In order to qualify as a valid use, allocations have to fit in one of five categories; support public health, negative economic impacts, replace revenue loss, premium pay for essential workers, and water, sewer and broadband infrastructure.

“We would like to see more funds going towards the laws stated purpose,” said Laurel Sariscsany a policy analyst with OpenSky. “Addressing longstanding health and economic disparities which were amplified by the pandemic especially in disproportionately impacted communities.”

The hearing room at the legislature was packed with members from all different entities, many that spoke would benefit from the existing plan, or outlined where more needs to be done and what might be added in the future.

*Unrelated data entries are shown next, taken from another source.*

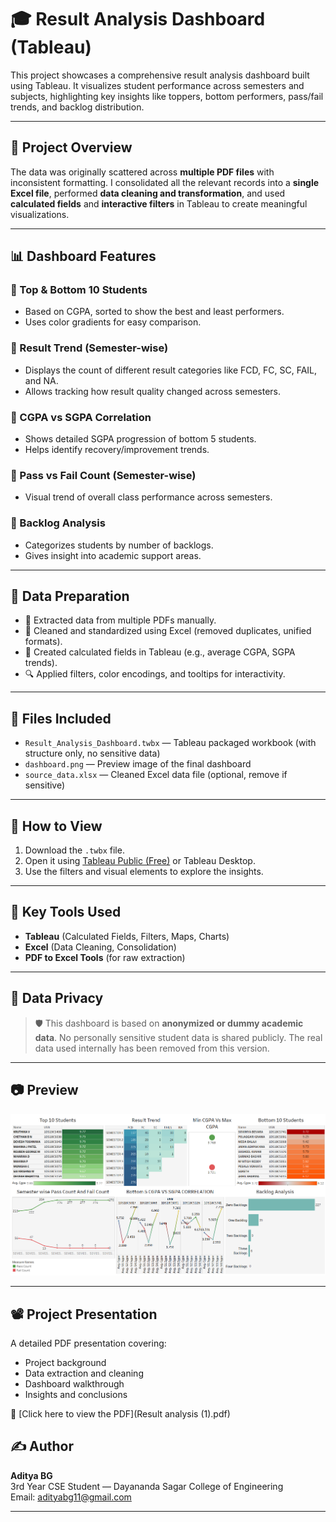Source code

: # 🎓 Result Analysis Dashboard (Tableau)

This project showcases a comprehensive result analysis dashboard built using Tableau. It visualizes student performance across semesters and subjects, highlighting key insights like toppers, bottom performers, pass/fail trends, and backlog distribution.

---

## 📂 Project Overview

The data was originally scattered across **multiple PDF files** with inconsistent formatting. I consolidated all the relevant records into a **single Excel file**, performed **data cleaning and transformation**, and used **calculated fields** and **interactive filters** in Tableau to create meaningful visualizations.

---

## 📊 Dashboard Features

### 🔹 Top & Bottom 10 Students
- Based on CGPA, sorted to show the best and least performers.
- Uses color gradients for easy comparison.

### 🔹 Result Trend (Semester-wise)
- Displays the count of different result categories like FCD, FC, SC, FAIL, and NA.
- Allows tracking how result quality changed across semesters.

### 🔹 CGPA vs SGPA Correlation
- Shows detailed SGPA progression of bottom 5 students.
- Helps identify recovery/improvement trends.

### 🔹 Pass vs Fail Count (Semester-wise)
- Visual trend of overall class performance across semesters.

### 🔹 Backlog Analysis
- Categorizes students by number of backlogs.
- Gives insight into academic support areas.

---

## 🧪 Data Preparation

- 📌 Extracted data from multiple PDFs manually.
- 🧹 Cleaned and standardized using Excel (removed duplicates, unified formats).
- 🧮 Created calculated fields in Tableau (e.g., average CGPA, SGPA trends).
- 🔍 Applied filters, color encodings, and tooltips for interactivity.

---

## 📁 Files Included

- `Result_Analysis_Dashboard.twbx` — Tableau packaged workbook (with structure only, no sensitive data)
- `dashboard.png` — Preview image of the final dashboard
- `source_data.xlsx` — Cleaned Excel data file (optional, remove if sensitive)

---

## 🚀 How to View

1. Download the `.twbx` file.
2. Open it using [Tableau Public (Free)](https://public.tableau.com/s/download) or Tableau Desktop.
3. Use the filters and visual elements to explore the insights.

---

## 📌 Key Tools Used

- **Tableau** (Calculated Fields, Filters, Maps, Charts)
- **Excel** (Data Cleaning, Consolidation)
- **PDF to Excel Tools** (for raw extraction)

---

## 🔐 Data Privacy

> 🛡️ This dashboard is based on **anonymized or dummy academic data**. No personally sensitive student data is shared publicly. The real data used internally has been removed from this version.

---

## 📷 Preview

![Dashboard Preview](Dashboard.png)

---
## 📽️ Project Presentation

A detailed PDF presentation covering:
- Project background
- Data extraction and cleaning
- Dashboard walkthrough
- Insights and conclusions

📄 [Click here to view the PDF](Result analysis (1).pdf)


## ✍️ Author

**Aditya BG**  
3rd Year CSE Student — Dayananda Sagar College of Engineering  
Email: adityabg11@gmail.com 


---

LB 1014 has all five of those categories outlined by federal statutes. Breaking down where the money would go if it were to pass as it currently sits a big chunk, $504.7 million, would essentially be used to stimulate the economy. That only would go towards things like workforce development and shovel-ready projects.

On the healthcare side, there is just shy of $200 million for public health response. Which does everything from replacing old ambulances, to building a joint UNK-HNMC rural health care facility.

It also proposes $36.7 million for front-line workers like corrections officers, DHHS employees, and those who work for veterans affairs.

“The governor’s proposed funding for public health response to COVID is absolutely critical for protecting hospital capacity,” said Jeremy Nordquist, the President of the Nebraska Hospital Association. “This should be expanded to support premium pay for our front-line nursing heroes who stayed with our hospitals during the pandemic.”

One of the hotter topics is ARPA money that would go towards education. The way LB 1014 is written now, low-income students would be eligible to get up to $2,000 a year to pay private school tuition, among other things.

“Students of all ages struggle with things like attention regulation, metacognition, and other learning skills but instead of addressing this we’re just giving people money to attend private schools and assuming they will have their needs met,” said Jared Wagenknecht, a public high school teacher.

LB 1014 and any others that come up in the appropriations committee aimed at using ARPA funds must now be voted out of committee to the full unicameral for a debate and a vote there. Before any more can be spent by recipients.